With every picture left out, give the data below back exactly.

Collected data

· · · ·

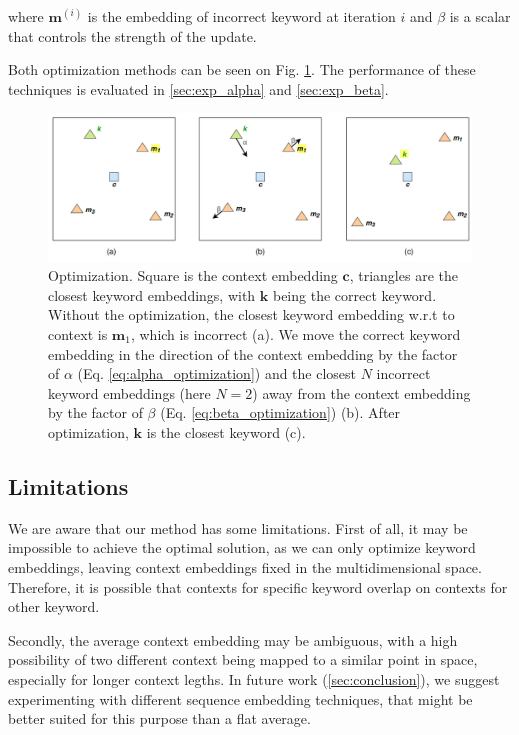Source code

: \documentclass{llncs}
\begin{document}
where \(\bm{m}^{(i)}\) is the embedding of incorrect keyword at iteration \(i\) and \(\beta\) is a scalar that controls the strength of the update.

Both optimization methods can be seen on Fig. \ref{fig:opt}. The performance of these techniques is evaluated in \ref{sec:exp_alpha} and \ref{sec:exp_beta}.

\begin{figure}
    \centering
    \caption{Optimization. Square is the context embedding \(\bm{c}\), triangles are the closest keyword embeddings, with \(\bm{k}\) being the correct keyword. Without the optimization, the closest keyword embedding w.r.t to context is \(\bm{m}_{1}\), which is incorrect (a). We move the correct keyword embedding in the direction of the context embedding by the factor of \(\alpha\) (Eq. \ref{eq:alpha_optimization}) and the closest \(N\) incorrect keyword embeddings (here \(N=2\)) away from the context embedding by the factor of \(\beta\) (Eq. \ref{eq:beta_optimization}) (b). After optimization, \(\bm{k}\) is the closest keyword (c).}
    \label{fig:opt}
    \includegraphics[scale=0.31]{res/opt.png}
\end{figure}


\subsection{Limitations}
\label{sec:limitations}
We are aware that our method has some limitations.
First of all, it may be impossible to achieve the optimal solution, as we can only optimize keyword embeddings, leaving context embeddings fixed in the multidimensional space.
Therefore, it is possible that contexts for specific keyword overlap on contexts for other keyword.

Secondly, the average context embedding may be ambiguous, with a high possibility of two different context being mapped to a similar point in space, especially for longer context legths.
In future work (\ref{sec:conclusion}), we suggest experimenting with different sequence embedding techniques, that might be better suited for this purpose than a flat average.
\end{document}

· · · ·

## TASK RESULT:
Source code

: \documentclass{llncs}
\begin{document}
where \(\bm{m}^{(i)}\) is the embedding of incorrect keyword at iteration \(i\) and \(\beta\) is a scalar that controls the strength of the update.

Both optimization methods can be seen on Fig. \ref{fig:opt}. The performance of these techniques is evaluated in \ref{sec:exp_alpha} and \ref{sec:exp_beta}.

\begin{figure}
    \centering
    \caption{Optimization. Square is the context embedding \(\bm{c}\), triangles are the closest keyword embeddings, with \(\bm{k}\) being the correct keyword. Without the optimization, the closest keyword embedding w.r.t to context is \(\bm{m}_{1}\), which is incorrect (a). We move the correct keyword embedding in the direction of the context embedding by the factor of \(\alpha\) (Eq. \ref{eq:alpha_optimization}) and the closest \(N\) incorrect keyword embeddings (here \(N=2\)) away from the context embedding by the factor of \(\beta\) (Eq. \ref{eq:beta_optimization}) (b). After optimization, \(\bm{k}\) is the closest keyword (c).}
    \label{fig:opt}
    \includegraphics[scale=0.31]{res/opt.png}
\end{figure}


\subsection{Limitations}
\label{sec:limitations}
We are aware that our method has some limitations.
First of all, it may be impossible to achieve the optimal solution, as we can only optimize keyword embeddings, leaving context embeddings fixed in the multidimensional space.
Therefore, it is possible that contexts for specific keyword overlap on contexts for other keyword.

Secondly, the average context embedding may be ambiguous, with a high possibility of two different context being mapped to a similar point in space, especially for longer context legths.
In future work (\ref{sec:conclusion}), we suggest experimenting with different sequence embedding techniques, that might be better suited for this purpose than a flat average.
\end{document}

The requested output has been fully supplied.